** Task statement **
Among the entries that follow, find every line with the word "SSAFY" and copy it.

** Available data **
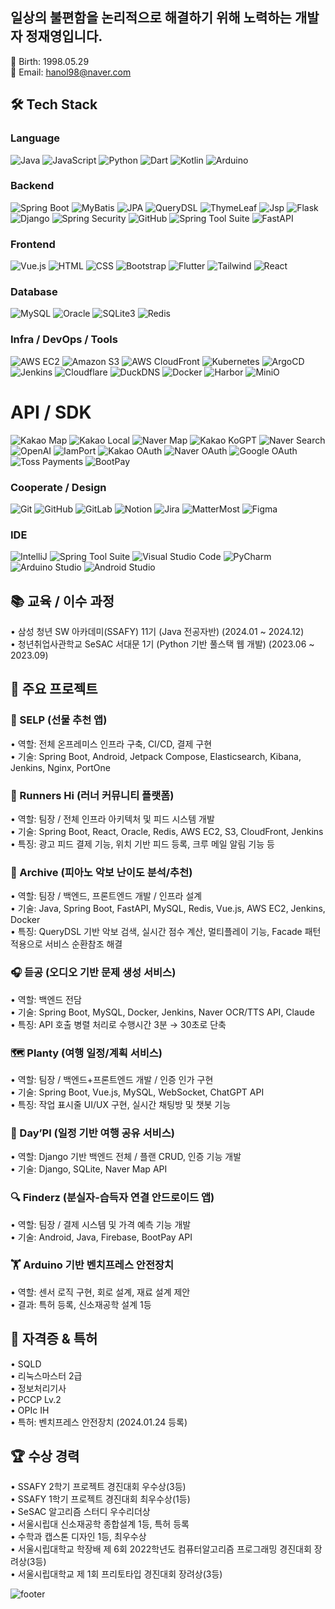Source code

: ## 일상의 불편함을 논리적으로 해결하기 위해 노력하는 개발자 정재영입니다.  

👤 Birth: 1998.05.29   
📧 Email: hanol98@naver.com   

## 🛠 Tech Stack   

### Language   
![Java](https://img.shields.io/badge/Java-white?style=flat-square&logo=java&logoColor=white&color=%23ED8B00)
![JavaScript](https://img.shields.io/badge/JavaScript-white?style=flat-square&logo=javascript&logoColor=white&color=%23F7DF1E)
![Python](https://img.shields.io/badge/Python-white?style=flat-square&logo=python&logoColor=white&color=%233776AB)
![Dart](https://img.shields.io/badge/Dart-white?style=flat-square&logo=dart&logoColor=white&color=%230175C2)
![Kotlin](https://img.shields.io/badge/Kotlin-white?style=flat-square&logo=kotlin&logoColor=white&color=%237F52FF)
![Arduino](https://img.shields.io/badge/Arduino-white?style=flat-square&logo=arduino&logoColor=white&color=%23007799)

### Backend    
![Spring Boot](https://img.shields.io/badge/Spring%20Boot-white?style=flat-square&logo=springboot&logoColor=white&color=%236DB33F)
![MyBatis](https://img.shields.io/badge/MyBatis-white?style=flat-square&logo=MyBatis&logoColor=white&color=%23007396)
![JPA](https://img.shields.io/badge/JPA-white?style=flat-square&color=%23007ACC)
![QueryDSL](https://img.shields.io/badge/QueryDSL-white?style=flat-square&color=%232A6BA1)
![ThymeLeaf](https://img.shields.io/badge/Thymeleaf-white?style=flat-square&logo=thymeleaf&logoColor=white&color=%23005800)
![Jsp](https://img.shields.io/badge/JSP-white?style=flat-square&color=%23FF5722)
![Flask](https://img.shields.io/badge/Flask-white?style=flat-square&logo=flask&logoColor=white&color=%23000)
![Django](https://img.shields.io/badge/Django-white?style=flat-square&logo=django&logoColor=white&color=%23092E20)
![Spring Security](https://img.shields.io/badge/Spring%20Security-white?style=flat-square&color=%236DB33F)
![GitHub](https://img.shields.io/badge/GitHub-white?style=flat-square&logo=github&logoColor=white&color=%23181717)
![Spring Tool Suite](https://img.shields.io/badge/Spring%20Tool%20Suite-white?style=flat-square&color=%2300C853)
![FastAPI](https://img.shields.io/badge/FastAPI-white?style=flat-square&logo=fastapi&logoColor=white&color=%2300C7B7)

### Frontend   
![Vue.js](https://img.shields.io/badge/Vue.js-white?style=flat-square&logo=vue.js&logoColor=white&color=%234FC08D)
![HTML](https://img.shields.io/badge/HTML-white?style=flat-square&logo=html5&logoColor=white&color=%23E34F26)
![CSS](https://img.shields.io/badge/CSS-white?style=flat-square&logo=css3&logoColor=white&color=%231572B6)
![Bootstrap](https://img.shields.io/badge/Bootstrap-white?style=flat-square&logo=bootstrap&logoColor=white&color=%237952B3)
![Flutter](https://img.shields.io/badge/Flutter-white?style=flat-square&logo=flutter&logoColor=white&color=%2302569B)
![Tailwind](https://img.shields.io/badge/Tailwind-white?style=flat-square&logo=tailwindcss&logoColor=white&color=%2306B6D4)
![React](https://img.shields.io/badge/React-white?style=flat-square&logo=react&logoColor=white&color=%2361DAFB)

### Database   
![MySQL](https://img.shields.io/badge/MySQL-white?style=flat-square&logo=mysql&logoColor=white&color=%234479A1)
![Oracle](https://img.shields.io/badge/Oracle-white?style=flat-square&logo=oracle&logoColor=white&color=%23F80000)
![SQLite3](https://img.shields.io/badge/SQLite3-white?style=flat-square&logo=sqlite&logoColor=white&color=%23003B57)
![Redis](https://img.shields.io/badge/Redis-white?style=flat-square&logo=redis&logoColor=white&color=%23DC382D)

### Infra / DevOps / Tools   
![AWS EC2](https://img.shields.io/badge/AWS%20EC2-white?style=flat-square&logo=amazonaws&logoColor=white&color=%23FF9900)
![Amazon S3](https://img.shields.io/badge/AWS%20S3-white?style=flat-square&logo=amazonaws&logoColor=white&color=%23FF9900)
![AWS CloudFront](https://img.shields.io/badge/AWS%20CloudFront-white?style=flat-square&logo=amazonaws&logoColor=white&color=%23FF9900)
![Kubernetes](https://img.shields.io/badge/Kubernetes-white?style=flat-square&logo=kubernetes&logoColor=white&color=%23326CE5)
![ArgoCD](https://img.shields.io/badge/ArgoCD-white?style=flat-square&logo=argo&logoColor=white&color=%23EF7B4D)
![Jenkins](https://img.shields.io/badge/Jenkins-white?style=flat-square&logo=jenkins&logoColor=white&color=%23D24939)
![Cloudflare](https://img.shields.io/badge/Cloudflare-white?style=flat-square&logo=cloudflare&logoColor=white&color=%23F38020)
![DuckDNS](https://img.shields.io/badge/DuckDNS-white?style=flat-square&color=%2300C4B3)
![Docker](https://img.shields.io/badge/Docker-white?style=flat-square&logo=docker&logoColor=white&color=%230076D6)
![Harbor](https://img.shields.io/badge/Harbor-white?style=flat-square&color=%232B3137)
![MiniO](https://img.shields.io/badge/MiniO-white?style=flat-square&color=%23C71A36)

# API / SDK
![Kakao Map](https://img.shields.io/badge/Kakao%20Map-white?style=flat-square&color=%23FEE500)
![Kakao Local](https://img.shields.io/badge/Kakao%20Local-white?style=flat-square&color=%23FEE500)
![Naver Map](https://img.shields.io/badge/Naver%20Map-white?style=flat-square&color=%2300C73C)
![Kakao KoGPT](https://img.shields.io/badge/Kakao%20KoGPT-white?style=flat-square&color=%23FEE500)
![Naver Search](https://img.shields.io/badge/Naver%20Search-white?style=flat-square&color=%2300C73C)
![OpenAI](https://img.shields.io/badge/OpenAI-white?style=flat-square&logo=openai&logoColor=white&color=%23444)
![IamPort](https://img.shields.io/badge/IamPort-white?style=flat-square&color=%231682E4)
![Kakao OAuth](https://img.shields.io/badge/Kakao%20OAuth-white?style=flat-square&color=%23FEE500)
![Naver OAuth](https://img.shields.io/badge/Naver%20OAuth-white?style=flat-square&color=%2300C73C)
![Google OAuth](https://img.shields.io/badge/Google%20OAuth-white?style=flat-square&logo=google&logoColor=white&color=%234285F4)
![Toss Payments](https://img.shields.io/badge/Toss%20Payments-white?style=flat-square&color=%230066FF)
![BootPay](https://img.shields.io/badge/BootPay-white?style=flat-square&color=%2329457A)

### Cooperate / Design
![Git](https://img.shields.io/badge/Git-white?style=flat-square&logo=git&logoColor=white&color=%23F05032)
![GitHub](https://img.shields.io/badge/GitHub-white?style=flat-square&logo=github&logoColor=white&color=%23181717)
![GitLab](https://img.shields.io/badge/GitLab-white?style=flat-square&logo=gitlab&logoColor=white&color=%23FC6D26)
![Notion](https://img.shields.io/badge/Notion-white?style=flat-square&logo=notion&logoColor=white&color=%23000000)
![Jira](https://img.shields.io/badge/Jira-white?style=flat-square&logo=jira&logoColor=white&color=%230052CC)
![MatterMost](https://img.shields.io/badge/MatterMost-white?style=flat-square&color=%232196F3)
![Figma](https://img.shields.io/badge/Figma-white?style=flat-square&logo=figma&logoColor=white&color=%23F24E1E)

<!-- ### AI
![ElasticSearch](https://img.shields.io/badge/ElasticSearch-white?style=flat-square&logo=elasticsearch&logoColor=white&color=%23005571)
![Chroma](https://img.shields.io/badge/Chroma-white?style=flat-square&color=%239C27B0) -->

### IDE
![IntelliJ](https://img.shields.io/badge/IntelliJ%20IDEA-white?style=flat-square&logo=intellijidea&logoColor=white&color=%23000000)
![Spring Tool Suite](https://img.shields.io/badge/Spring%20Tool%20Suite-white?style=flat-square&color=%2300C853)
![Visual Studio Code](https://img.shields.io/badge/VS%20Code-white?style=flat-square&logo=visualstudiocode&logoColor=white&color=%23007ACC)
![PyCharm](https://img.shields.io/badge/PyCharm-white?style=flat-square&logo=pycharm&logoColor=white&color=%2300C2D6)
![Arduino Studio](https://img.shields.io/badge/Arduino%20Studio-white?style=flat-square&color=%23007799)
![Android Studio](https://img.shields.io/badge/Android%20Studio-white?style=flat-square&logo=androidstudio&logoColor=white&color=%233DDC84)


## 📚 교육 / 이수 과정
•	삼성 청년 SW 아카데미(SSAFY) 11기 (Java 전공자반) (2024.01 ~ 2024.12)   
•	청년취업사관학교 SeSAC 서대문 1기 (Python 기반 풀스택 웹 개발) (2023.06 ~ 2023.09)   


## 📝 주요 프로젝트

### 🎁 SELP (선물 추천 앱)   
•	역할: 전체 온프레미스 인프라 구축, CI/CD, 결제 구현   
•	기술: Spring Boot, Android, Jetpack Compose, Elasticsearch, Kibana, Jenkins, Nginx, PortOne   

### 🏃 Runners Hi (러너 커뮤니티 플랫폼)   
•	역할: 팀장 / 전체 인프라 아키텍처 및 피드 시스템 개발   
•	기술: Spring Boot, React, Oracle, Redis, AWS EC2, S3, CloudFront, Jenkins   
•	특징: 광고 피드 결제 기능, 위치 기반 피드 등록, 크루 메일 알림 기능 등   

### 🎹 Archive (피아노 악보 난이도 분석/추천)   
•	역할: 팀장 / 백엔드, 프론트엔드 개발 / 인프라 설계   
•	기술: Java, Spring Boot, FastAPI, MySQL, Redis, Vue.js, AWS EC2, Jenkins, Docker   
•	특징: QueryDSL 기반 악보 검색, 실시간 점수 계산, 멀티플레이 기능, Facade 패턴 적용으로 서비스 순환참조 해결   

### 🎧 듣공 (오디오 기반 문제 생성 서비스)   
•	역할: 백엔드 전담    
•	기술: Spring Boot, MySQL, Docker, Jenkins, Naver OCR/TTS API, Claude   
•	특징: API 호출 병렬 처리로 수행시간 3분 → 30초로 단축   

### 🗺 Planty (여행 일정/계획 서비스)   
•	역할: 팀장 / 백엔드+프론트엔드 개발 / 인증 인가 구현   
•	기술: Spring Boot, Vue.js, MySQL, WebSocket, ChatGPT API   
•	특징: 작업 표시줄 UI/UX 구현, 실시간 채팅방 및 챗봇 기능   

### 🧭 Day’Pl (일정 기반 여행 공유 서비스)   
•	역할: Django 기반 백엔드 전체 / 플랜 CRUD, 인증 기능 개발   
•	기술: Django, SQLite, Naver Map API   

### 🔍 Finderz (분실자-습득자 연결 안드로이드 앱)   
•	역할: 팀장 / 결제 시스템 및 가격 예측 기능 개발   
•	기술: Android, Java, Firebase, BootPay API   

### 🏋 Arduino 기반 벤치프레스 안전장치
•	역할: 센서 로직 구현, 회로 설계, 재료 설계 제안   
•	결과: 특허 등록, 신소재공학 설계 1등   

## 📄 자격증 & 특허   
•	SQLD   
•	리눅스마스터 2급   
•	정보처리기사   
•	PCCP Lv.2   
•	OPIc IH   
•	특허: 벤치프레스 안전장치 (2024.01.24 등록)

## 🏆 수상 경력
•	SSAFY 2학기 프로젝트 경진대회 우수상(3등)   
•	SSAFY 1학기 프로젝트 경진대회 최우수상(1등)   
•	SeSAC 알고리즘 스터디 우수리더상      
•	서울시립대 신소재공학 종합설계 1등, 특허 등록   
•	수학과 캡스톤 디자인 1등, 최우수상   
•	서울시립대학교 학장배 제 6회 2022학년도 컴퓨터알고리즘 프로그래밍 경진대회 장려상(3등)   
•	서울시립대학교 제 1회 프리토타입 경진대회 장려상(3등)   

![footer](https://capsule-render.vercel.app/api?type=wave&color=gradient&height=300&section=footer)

---

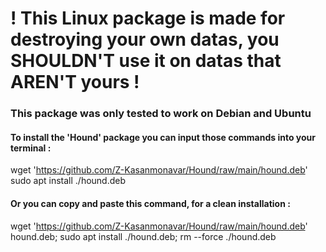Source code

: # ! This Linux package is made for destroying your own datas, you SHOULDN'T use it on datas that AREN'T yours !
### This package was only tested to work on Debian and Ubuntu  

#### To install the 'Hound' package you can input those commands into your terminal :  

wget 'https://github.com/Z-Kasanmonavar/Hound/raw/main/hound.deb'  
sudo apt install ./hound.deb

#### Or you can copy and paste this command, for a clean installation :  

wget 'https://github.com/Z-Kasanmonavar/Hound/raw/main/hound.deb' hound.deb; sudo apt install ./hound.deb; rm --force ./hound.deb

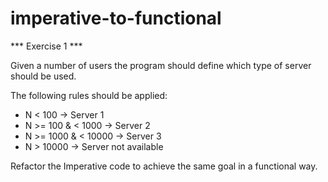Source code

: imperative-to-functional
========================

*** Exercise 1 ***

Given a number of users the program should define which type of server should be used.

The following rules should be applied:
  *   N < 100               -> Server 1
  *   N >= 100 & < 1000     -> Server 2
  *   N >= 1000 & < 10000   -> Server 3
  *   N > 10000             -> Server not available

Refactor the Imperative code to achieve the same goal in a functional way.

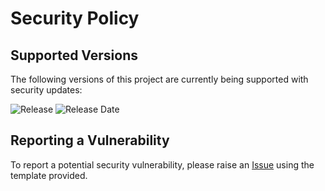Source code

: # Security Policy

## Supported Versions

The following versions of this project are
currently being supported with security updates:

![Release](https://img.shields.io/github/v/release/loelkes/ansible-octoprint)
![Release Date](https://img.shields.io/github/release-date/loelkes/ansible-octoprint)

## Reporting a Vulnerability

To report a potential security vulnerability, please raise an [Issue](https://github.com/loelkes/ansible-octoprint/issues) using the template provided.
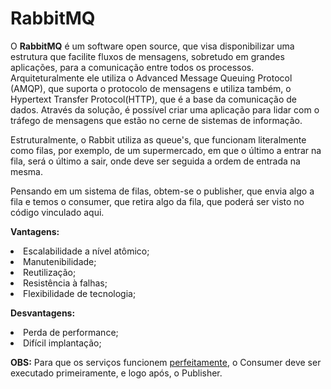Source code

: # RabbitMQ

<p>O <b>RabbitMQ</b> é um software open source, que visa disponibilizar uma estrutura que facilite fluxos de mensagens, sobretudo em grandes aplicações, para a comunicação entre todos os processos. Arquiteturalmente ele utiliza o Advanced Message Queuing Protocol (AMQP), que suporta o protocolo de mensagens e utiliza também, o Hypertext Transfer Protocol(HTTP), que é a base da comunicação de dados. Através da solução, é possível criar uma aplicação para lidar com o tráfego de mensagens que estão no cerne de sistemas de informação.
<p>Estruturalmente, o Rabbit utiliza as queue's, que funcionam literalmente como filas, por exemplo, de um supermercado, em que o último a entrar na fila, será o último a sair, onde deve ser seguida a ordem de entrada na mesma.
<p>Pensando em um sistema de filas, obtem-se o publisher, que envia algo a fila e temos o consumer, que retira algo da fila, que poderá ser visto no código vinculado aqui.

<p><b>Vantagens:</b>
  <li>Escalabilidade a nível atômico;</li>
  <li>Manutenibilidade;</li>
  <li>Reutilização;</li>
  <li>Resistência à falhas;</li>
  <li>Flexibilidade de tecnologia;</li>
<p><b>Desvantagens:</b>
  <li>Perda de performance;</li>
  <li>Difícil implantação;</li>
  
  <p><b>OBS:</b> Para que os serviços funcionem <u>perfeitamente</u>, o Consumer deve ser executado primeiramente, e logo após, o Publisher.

** Written answer **
•	삼성 청년 SW 아카데미(SSAFY) 11기 (Java 전공자반) (2024.01 ~ 2024.12)   
•	SSAFY 2학기 프로젝트 경진대회 우수상(3등)   
•	SSAFY 1학기 프로젝트 경진대회 최우수상(1등)   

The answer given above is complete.